## PROVIDED RECORDS
↓

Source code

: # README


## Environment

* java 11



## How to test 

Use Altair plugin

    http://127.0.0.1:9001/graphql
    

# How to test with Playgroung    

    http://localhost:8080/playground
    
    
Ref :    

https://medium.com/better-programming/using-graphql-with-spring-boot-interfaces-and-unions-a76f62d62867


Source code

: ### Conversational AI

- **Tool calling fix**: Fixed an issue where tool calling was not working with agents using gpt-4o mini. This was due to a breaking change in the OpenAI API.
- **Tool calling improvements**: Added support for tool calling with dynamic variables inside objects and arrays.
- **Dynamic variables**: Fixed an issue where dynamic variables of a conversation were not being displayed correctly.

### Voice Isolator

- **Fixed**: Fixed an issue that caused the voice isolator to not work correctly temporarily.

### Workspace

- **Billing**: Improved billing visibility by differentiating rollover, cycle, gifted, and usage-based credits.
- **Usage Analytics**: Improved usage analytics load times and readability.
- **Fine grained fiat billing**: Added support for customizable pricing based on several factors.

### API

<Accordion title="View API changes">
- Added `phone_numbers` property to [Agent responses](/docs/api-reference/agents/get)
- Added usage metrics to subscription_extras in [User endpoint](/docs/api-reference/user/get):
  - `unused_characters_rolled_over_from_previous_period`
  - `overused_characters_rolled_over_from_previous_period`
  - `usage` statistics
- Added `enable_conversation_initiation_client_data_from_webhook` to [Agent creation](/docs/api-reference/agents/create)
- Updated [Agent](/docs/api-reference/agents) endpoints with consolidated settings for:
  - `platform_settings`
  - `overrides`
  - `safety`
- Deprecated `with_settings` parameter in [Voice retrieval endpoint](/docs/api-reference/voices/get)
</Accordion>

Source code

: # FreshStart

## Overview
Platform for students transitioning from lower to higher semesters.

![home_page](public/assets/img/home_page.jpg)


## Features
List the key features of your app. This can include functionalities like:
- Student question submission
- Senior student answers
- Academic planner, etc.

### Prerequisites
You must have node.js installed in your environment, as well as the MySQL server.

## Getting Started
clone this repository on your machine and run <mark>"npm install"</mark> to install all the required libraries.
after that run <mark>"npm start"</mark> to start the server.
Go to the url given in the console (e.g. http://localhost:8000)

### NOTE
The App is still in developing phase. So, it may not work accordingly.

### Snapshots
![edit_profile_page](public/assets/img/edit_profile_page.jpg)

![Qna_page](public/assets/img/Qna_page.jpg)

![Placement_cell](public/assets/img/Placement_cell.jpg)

↑

## EXERCISE GOAL
Starting with the line with "# How to test with Playgroung" above and going on through the line with "- **Billing**: Improved", transcribe every line exactly, both ends included, and add nothing.

## SOLUTION
# How to test with Playgroung    

    http://localhost:8080/playground
    
    
Ref :    

https://medium.com/better-programming/using-graphql-with-spring-boot-interfaces-and-unions-a76f62d62867


Source code

: ### Conversational AI

- **Tool calling fix**: Fixed an issue where tool calling was not working with agents using gpt-4o mini. This was due to a breaking change in the OpenAI API.
- **Tool calling improvements**: Added support for tool calling with dynamic variables inside objects and arrays.
- **Dynamic variables**: Fixed an issue where dynamic variables of a conversation were not being displayed correctly.

### Voice Isolator

- **Fixed**: Fixed an issue that caused the voice isolator to not work correctly temporarily.

### Workspace

- **Billing**: Improved billing visibility by differentiating rollover, cycle, gifted, and usage-based credits.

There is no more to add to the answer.